◆ **Exercise goal**: Search the records below for the word "įrašų" and show every line where it occurs.

==================================================

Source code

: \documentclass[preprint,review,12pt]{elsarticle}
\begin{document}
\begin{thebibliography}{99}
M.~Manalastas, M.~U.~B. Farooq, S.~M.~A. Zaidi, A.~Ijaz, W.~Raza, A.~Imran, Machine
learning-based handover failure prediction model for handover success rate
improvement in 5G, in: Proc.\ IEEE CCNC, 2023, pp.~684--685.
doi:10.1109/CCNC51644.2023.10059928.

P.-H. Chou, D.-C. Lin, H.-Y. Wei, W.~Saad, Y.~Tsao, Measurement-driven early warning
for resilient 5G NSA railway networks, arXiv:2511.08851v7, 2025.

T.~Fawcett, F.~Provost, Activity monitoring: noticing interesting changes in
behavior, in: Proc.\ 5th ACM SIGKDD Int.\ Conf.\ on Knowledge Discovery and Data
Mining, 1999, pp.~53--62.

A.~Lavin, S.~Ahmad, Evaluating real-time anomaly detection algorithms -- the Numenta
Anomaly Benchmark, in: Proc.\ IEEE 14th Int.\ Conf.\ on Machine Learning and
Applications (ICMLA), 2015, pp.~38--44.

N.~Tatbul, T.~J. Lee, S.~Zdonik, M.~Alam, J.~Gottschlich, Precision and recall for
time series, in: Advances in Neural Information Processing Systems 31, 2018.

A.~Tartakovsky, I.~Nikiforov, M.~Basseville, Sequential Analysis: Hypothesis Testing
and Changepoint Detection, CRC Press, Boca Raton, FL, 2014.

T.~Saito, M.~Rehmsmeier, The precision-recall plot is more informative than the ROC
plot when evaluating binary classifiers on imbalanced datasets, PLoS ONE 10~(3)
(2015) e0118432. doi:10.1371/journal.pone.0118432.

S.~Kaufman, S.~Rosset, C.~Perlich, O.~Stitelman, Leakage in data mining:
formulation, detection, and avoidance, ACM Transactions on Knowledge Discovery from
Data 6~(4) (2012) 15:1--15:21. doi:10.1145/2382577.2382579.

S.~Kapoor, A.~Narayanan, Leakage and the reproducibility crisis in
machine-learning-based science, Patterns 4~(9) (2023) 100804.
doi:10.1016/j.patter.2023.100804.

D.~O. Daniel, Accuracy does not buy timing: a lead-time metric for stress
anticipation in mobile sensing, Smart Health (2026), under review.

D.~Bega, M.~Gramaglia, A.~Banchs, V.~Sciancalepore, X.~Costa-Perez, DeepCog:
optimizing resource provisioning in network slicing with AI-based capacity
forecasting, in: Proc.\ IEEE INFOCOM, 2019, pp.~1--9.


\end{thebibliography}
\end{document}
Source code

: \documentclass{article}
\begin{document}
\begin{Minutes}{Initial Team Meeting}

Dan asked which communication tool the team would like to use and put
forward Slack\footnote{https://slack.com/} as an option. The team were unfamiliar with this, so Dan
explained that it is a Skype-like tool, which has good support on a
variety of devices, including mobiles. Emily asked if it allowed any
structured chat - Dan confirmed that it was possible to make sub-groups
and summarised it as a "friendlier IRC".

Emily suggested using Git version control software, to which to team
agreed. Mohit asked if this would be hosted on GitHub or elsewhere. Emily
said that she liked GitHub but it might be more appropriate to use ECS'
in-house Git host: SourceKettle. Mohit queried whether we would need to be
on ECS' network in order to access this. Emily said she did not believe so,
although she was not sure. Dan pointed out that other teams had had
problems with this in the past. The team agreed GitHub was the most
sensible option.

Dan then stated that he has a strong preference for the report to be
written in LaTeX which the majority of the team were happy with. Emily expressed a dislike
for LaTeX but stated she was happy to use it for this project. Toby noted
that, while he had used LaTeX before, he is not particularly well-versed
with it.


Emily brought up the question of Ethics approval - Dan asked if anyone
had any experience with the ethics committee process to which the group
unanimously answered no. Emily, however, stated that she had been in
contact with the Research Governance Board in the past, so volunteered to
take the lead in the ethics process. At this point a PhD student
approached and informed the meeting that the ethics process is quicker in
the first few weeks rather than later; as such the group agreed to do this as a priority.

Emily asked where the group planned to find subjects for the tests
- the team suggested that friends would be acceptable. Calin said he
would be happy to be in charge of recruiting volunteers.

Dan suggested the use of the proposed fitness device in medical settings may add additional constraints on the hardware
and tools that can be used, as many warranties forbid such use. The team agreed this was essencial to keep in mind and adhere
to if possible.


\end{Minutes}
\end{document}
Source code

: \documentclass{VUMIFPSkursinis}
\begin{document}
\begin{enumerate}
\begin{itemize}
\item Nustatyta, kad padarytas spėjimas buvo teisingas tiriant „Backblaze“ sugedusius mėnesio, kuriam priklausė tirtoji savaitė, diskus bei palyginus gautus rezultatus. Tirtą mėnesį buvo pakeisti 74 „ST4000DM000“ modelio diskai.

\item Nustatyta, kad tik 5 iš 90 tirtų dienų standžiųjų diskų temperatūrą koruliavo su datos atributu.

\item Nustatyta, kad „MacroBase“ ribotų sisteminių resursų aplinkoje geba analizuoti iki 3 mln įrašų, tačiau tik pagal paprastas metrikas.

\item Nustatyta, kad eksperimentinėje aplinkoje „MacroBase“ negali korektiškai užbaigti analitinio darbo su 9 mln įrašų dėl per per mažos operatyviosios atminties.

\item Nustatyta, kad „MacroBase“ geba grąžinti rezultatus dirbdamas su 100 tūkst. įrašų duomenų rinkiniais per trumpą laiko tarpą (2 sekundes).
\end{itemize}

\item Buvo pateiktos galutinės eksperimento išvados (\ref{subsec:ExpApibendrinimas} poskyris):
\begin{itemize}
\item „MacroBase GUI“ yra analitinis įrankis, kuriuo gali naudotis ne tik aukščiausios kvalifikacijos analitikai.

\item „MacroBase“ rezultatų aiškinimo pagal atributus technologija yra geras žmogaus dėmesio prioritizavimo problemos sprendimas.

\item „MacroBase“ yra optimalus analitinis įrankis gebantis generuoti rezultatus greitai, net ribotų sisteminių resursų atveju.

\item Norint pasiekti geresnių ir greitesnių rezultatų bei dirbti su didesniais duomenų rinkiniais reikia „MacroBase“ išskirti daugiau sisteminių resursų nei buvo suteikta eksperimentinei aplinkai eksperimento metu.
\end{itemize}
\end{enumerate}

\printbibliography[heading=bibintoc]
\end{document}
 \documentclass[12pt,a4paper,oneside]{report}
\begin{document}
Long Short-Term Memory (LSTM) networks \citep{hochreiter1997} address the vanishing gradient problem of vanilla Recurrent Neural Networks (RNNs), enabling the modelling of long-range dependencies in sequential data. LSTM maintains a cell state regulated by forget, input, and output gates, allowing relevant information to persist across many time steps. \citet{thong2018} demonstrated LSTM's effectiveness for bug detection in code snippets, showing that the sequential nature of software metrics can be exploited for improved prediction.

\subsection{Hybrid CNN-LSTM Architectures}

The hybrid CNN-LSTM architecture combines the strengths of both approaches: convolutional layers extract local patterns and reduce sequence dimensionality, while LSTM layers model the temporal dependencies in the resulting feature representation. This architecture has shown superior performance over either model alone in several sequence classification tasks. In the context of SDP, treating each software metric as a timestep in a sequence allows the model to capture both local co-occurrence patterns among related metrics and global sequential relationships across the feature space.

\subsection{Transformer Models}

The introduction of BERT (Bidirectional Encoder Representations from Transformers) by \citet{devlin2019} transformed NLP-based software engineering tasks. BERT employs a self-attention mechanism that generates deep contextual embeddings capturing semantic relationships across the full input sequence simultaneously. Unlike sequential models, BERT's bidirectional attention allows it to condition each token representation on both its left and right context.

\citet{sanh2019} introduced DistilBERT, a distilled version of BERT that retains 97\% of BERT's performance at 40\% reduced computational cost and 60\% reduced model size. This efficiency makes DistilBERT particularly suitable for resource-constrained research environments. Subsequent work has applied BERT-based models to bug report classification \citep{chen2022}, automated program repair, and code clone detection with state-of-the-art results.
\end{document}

==================================================

◆ **Exercise output**:
\item Nustatyta, kad „MacroBase“ ribotų sisteminių resursų aplinkoje geba analizuoti iki 3 mln įrašų, tačiau tik pagal paprastas metrikas.
\item Nustatyta, kad eksperimentinėje aplinkoje „MacroBase“ negali korektiškai užbaigti analitinio darbo su 9 mln įrašų dėl per per mažos operatyviosios atminties.
\item Nustatyta, kad „MacroBase“ geba grąžinti rezultatus dirbdamas su 100 tūkst. įrašų duomenų rinkiniais per trumpą laiko tarpą (2 sekundes).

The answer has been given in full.